When you reach the line containing "Support library version" in the entries below, begin reproducing lines exactly, and stop once the line containing "The Activity's ActionBar, or" is done.
======== Supplied data ========
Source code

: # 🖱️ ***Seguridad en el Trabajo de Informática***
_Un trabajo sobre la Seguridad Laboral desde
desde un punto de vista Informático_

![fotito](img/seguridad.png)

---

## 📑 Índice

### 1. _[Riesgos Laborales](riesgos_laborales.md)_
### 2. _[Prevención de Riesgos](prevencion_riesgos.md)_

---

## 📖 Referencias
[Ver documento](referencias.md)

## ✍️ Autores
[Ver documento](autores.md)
========
======== Supplied data ========
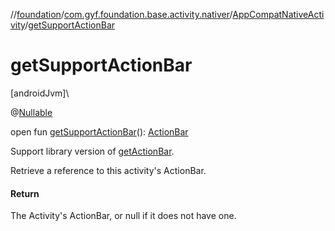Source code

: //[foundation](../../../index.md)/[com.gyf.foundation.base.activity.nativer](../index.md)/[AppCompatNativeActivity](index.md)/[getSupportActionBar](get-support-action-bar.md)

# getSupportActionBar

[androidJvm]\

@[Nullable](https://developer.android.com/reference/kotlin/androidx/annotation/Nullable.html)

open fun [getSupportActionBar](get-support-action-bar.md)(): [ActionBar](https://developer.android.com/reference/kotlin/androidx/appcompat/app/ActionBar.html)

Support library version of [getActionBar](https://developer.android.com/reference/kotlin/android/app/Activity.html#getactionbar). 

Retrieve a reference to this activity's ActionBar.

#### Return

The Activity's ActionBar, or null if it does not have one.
========
Answer
Support library version of [getActionBar](https://developer.android.com/reference/kotlin/android/app/Activity.html#getactionbar). 

Retrieve a reference to this activity's ActionBar.

#### Return

The Activity's ActionBar, or null if it does not have one.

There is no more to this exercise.